One member of The Stranger Election Control Board criticized the analogy with Holmes, arguing Holmes barely campaigned in 2021 and wasn’t consistently progressive. For example, former Mayor Mike McGinn has said Holmes sought to undermine police reform through his role in the consent decree. He also failed to hold former Mayor Jenny Durkan accountable to public records and transparency laws she blatantly flouted under his watch.

Even so, Herbold hasn’t been the only sitting councilmember with this “getting Holmes’d” worry. And she likely won’t be the only one to retire rather than face a grueling campaign with the slings and arrows potentially coming from both directions. Council President Debora Juarez, who represents District 5, told the Puget Sound Business Journal in June that she does not plan to seek a third term — although such a statement isn’t binding. Other councilmembers haven’t announced their plans so far.

All seven district-based Seattle city councilmembers are up for election in 2023. Herbold represents District 1, which encompasses West Seattle, Delridge, and South Park. The district also gained Georgetown and SoDo via redistricting this year, which The Urbanist projected would make the district lean slightly more progressive based on past results. Herbold had a double-digit win with 56% of the vote in 2019, earning her second term.

However, Bruce Harrell carried the district handily in 2021 with 62% of the vote, which has led some to speculate that D1 and perhaps the city at large had shifted in a more conservative direction. On the other hand, the 2021 election does appear to have been an outlier based on the unique dynamics of the race and a progressive trend re-emerging in the 2022 election. Regardless, D1 is likely to be hotly contested.

According to leaked excerpts of speeches to local police precincts, Mayor Harrell had pledged to recruit a business-friendly, police-friendly candidate to run against and oust Herbold and other progressives impeding his police and sweeps agenda. Harrell walked back the statements once they became public and offered a cordial and congratulatory statement Friday shortly after news broke.

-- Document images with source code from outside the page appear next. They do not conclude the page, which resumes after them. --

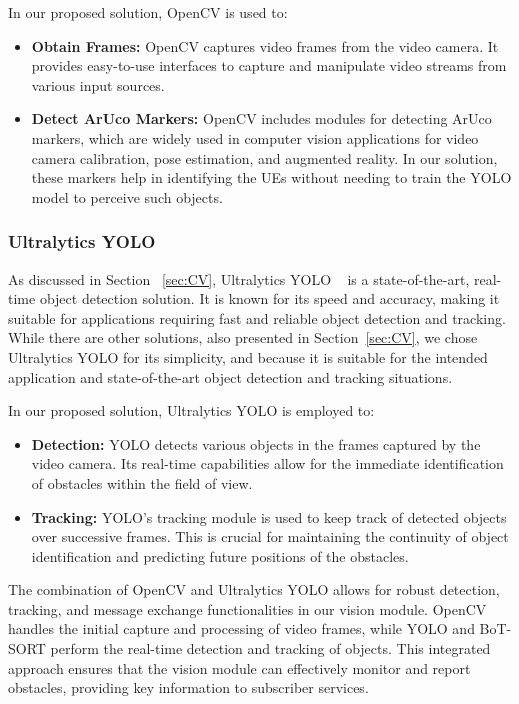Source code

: In our proposed solution, OpenCV is used to:
\begin{itemize}
    \item \textbf{Obtain Frames:} OpenCV captures video frames from the video camera.
    It provides easy-to-use interfaces to capture and manipulate video streams from various input sources.
    \item \textbf{Detect ArUco Markers:} OpenCV includes modules for detecting ArUco markers, which are widely used in computer vision applications for video camera calibration, pose estimation, and augmented reality.
    In our solution, these markers help in identifying the UEs without needing to train the YOLO model to perceive such objects.
\end{itemize}

\subsubsection{Ultralytics YOLO}
As discussed in Section ~\ref{sec:CV}, Ultralytics YOLO ~\cite{ultralytics_docs} is a state-of-the-art, real-time object detection solution.
It is known for its speed and accuracy, making it suitable for applications requiring fast and reliable object detection and tracking.
While there are other solutions, also presented in Section~\ref{sec:CV}, we chose Ultralytics YOLO for its simplicity, and because it is suitable for the intended application and state-of-the-art object detection and tracking situations.

In our proposed solution, Ultralytics YOLO is employed to:
\begin{itemize}
    \item \textbf{Detection:} YOLO detects various objects in the frames captured by the video camera.
    Its real-time capabilities allow for the immediate identification of obstacles within the field of view.
    \item \textbf{Tracking:} YOLO’s tracking module is used to keep track of detected objects over successive frames.
    This is crucial for maintaining the continuity of object identification and predicting future positions of the obstacles. %
\end{itemize}

The combination of OpenCV and Ultralytics YOLO allows for robust detection, tracking, and message exchange functionalities in our vision module.
OpenCV handles the initial capture and processing of video frames, while YOLO and BoT-SORT perform the real-time detection and tracking of objects.
This integrated approach ensures that the vision module can effectively monitor and report obstacles, providing key information to subscriber services.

“Across all our work together over nearly 15 years, from legislative aide to city councilmember, [Herbold] has always led with a dedication to the details and love for West Seattle and our entire city,” Harrell said in a tweet.

Public safety chair up for grabs

Herbold chairs public safety committee, which has put her in the middle of a maelstrom around police accountability and appropriate police funding levels. Following widespread protests against police brutality in the summer of 2020, Herbold joined a majority of her colleagues in pledging to transfer funding from the Seattle Police Department to alternative community safety programs. Activists demanding that Council defund SPD by 50% took this as signing on to their 50% pledge, but Herbold soon distanced herself from the 50% figure, and earned many of their ire. In fact, some police abolitionists were celebrating Herbold’s retirement in social media posts on Friday evening.

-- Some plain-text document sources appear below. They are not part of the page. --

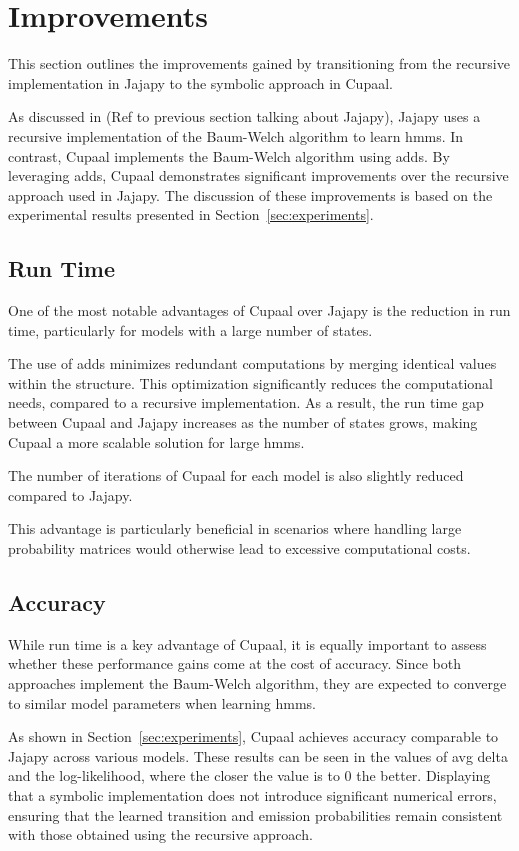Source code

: \section{Improvements}\label{sec:improvements}
This section outlines the improvements gained by transitioning from the recursive implementation in Jajapy to the symbolic approach in Cupaal.

As discussed in (Ref to previous section talking about Jajapy), Jajapy uses a recursive implementation of the Baum-Welch algorithm to learn \glspl{hmm}.
In contrast, Cupaal implements the Baum-Welch algorithm using \glspl{add}.
By leveraging \glspl{add}, Cupaal demonstrates significant improvements over the recursive approach used in Jajapy.
The discussion of these improvements is based on the experimental results presented in Section~\ref{sec:experiments}.

\subsection{Run Time}\label{subsec:improvements_run_time}
One of the most notable advantages of Cupaal over Jajapy is the reduction in run time, particularly for models with a large number of states.

The use of \glspl{add} minimizes redundant computations by merging identical values within the structure.
This optimization significantly reduces the computational needs, compared to a recursive implementation.
As a result, the run time gap between Cupaal and Jajapy increases as the number of states grows, making Cupaal a more scalable solution for large \glspl{hmm}.

The number of iterations of Cupaal for each model is also slightly reduced compared to Jajapy.

This advantage is particularly beneficial in scenarios where handling large probability matrices would otherwise lead to excessive computational costs.


\subsection{Accuracy}\label{subsec:improvements_accuracy}
While run time is a key advantage of Cupaal, it is equally important to assess whether these performance gains come at the cost of accuracy.
Since both approaches implement the Baum-Welch algorithm, they are expected to converge to similar model parameters when learning \glspl{hmm}.

As shown in Section~\ref{sec:experiments}, Cupaal achieves accuracy comparable to Jajapy across various models.
These results can be seen in the values of avg delta and the log-likelihood, where the closer the value is to 0 the better.
Displaying that a symbolic implementation does not introduce significant numerical errors, ensuring that the learned transition and emission probabilities remain consistent with those obtained using the recursive approach.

Still, the 2020 budget that Herbold supported did decrease SPD’s budget by 18%, albeit largely through vacant positions doing their work for them and budget tricks like transferring parking enforcement out of the department. The latter move turned out to be temporary as Council transferred it back to SPD in budget deliberations this fall. While she favored a cautious and incremental approach and did not identify as an abolitionist, Herbold ultimately did support efforts to rein in SPD and reduce its scope of work and budget. Her departure leaves open the possibility a more conservative councilmember who is far more deferential to SPD could take over as public safety chair.

Of course, progressives cleaning up in 2023 elections would greatly reduce this possibility.

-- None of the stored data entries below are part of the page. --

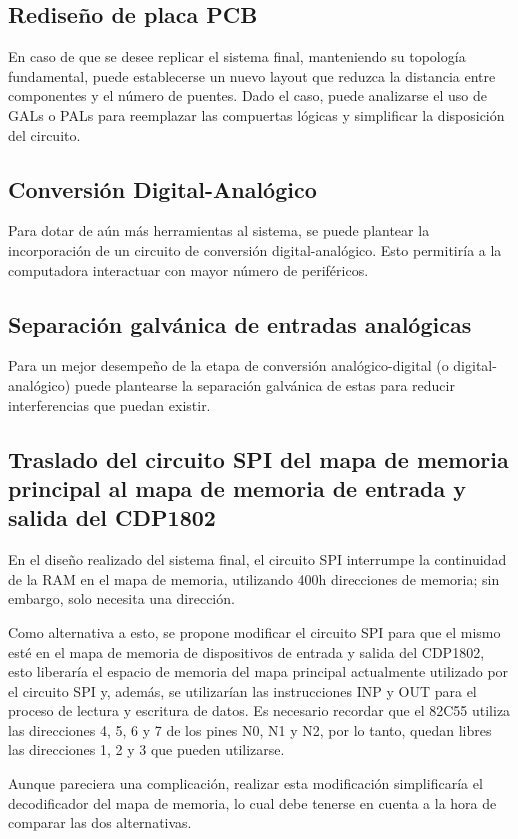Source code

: \subsection{Rediseño de placa PCB}
En caso de que se desee replicar el sistema final, manteniendo su topología fundamental, puede establecerse un nuevo layout que reduzca la distancia entre componentes y el número de puentes. Dado el caso, puede analizarse el uso de GALs o PALs para reemplazar las compuertas lógicas y simplificar la disposición del circuito. 

\subsection{Conversión Digital-Analógico}
Para dotar de aún más herramientas al sistema, se puede plantear la incorporación de un circuito de conversión digital-analógico. Esto permitiría a la computadora interactuar con mayor número de periféricos.

\subsection{Separación galvánica de entradas analógicas}
Para un mejor desempeño de la etapa de conversión analógico-digital (o digital-analógico) puede plantearse la separación galvánica de estas para reducir interferencias que puedan existir.  

\subsection{Traslado del circuito SPI del mapa de memoria principal al mapa de memoria de entrada y salida del CDP1802}
En el diseño realizado del sistema final, el circuito SPI interrumpe la continuidad de la RAM en el mapa de memoria, utilizando 400h direcciones de memoria; sin embargo, solo necesita una dirección.

Como alternativa a esto, se propone modificar el circuito SPI para que el mismo esté en el mapa de memoria de dispositivos de entrada y salida del CDP1802, esto liberaría el espacio de memoria del mapa principal actualmente utilizado por el circuito SPI y, además, se utilizarían las instrucciones INP y OUT para el proceso de lectura y escritura de datos. Es necesario recordar que el 82C55 utiliza las direcciones 4, 5, 6 y 7 de los pines N0, N1 y N2, por lo tanto, quedan libres las direcciones 1, 2 y 3 que pueden utilizarse.

Aunque pareciera una complicación, realizar esta modificación simplificaría el decodificador del mapa de memoria, lo cual debe tenerse en cuenta a la hora de comparar las dos alternativas.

Herbold’s Unique Brand of Politics

Across issues, Herbold built a reputation as a workhorse legislator and a detail-oriented wonk, but she also has been ideologically heterodox and vacillated between the progressive and moderate wings depending on the issue at hand. She backed the JumpStart payroll tax in 2020, which helped provide a veto-proof majority. JumpStart proved essential to covering pandemic-related holes in the City budget over coming years in addition to boosting investment in affordable housing in a time of need.